Le premier single du récent album de Yannick Noah est intitulé « Angela »; en l'honneur d'Angela Davis, une activiste féministe Afro-Américaine. Dans les années 60 et 70 elle était très impliquée dans le mouvement d'émancipation des Noirs et s'est aussi engagée pour l'émancipation des femmes. Aujourd'hui professeur d'études féminines et Afro-Américaines elle mène aussi un combat contre la guerre et la peine de mort. Le clip se concentre sur l'année 68, son engagement dans le Black Panthers Party et le contexte de cette année-là par rapport au mouvement pour l'émancipation des Afro-Américains en lien avec, 40 ans après, l'élection de Barack Obama.

 Yannick Noah - Angela

Cela m'amène à l'année 1968. J'ai toujours trouvé cette année intéressante.
Dans son documentaire « 68 », Patrick Rotman pointe le fait que cette année a en fait été assez triste et que cet énorme élan qui a semblé avoir pris la jeunesse désireuse de changer le monde, n'a en fait été qu'un instant. Le documentaire commence par la mort de Che Guevara en octobre 1967 et l'exposition de son corps mort. L'image mondiale de la résistance populaire à l'impérialisme a été abattu, la flamme s'est éteinte. Il se termine par les funérailles de Jan Palach, ce jeune garçon tchèque de 21 ans s'était immolé par le feu en janvier 69 en réaction à l'occupation de son pays par les chars soviétiques, il n'a pas été le seul et des monuments rappellent encore aujourd'hui leur acte désespéré. Deux images de l'échec du peuple prêt à se soulever face aux deux puissances de l'époque; les limites de l'emballement. Entre ces deux évènements des choses très dures se sont passées: des images choquantes du Vietnam aux tirs sur les étudiants manifestants à Mexico. En France, le fameux mois de mai se termine par le goudronnage du quartier et l'interdiction des syndicats étudiants.
L'année a été très dure aux Etats-Unis. Le pays vit une décennie très mouvementée pleine de conflits sociaux; de plus les tensions raciales se révèlent être à la base de violences qui mettent parfois certaines régions dans un état de quasi guerre civile. La jeunesse y est aussi en ébullition. Comme ailleurs dans le monde elle est révoltée contre ses aînés et en réaction à la société de consommation en train de s'installer elle se tourne vers des attitudes et des valeurs en totale contradiction avec celles de leurs parents: les drogues, la musique psychédélique, le pacifisme voire même l'ennemi suprême, le marxisme. Mais surtout ces jeunes se sentent capables de tout et dans l'Amérique de la fin des années 60 il s'agit des droits civiques des Afro-américains et de la guerre du Vietnam. La mise en place de la loi de conscription ne va pas arranger les choses.
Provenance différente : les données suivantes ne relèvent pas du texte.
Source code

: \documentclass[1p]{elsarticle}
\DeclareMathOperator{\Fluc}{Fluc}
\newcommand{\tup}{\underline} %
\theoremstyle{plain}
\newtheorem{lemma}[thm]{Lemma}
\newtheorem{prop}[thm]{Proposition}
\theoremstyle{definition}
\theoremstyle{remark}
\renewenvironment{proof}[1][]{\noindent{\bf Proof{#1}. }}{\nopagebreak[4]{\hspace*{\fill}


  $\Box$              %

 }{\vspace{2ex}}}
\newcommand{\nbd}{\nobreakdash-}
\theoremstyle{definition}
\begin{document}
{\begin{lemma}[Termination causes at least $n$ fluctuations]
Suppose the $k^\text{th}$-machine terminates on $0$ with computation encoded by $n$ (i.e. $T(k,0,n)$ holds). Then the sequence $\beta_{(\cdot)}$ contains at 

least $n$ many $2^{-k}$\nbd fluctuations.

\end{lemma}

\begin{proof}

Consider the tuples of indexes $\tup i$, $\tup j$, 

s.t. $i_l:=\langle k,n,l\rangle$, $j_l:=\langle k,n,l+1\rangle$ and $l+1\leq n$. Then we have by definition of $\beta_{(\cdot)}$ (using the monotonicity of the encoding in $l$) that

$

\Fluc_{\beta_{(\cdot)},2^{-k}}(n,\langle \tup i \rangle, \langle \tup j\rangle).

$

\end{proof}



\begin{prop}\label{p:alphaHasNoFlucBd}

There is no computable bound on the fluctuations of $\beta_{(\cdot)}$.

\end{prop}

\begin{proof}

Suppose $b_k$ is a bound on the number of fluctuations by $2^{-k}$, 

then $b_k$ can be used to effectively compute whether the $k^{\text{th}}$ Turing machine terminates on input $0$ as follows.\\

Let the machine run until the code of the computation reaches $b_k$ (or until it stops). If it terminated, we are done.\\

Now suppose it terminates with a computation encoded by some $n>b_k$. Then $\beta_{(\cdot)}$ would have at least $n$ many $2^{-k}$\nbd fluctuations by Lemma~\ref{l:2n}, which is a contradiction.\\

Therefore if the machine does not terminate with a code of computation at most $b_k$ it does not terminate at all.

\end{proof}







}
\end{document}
Les jeunes ne veulent pas aller au Vietnam car ils ne comprennent pas les raisons de cette guerre. En ce qui concerne les droits des Noirs américains, malgré les lois sur les droits civiques votées sous la présidence de L. B. Johnson au milieu des années 60 la situation est toujours difficile. Les Noirs ne voient pas les fruits de la législation et se sentent toujours comme des citoyens de seconde zone et les Blancs, surtout dans le Sud refusent d'accepter de tels lois après deux siècles de racisme institutionnalisé.
Dans ces deux contextes les morts de Martin Luther King et de Robert Kennedy ont quelque chose de tragique. Ils représentaient l'espoir; le révérend King de lutter pour un changement de la situation des Noirs par des actions non-violentes et Bobby Kennedy la ferme volonté d'un Blanc pour cette cause ajoutée à sa détermination de cesser l'implication américaine au Vietnam. Leurs morts soudaines et tragiques à deux mois d'intervalles ( le 5 avril et le 6 juin ) arrêtent de façon brutal cet élan. Ils étaient des « leaders », ils rassemblaient autour d'idées, ils inspiraient les jeunes de cette époque et leurs mort ont été des chocs. Dans le making of du film Bobby qu'il a réalisé en 2006 Emilio Estevez parle d'un tapis violemment retiré de sous les pieds de toute une génération.

La jeunesse est sous le choc et les formes d'action autant aux États-Unis qu'ailleurs vont se radicaliser et les années 70 seront des années violentes. On voit l'émergence de groupes terroristes intérieurs tels que les Brigades Rouges en Italie ou Action Directe en France; de plus en plus les organisations protestataires envisagent la lutte armée. Dans plusieurs pays on parle d'Années de Plomb, on est alors loin du Flower Power/Peace and Love.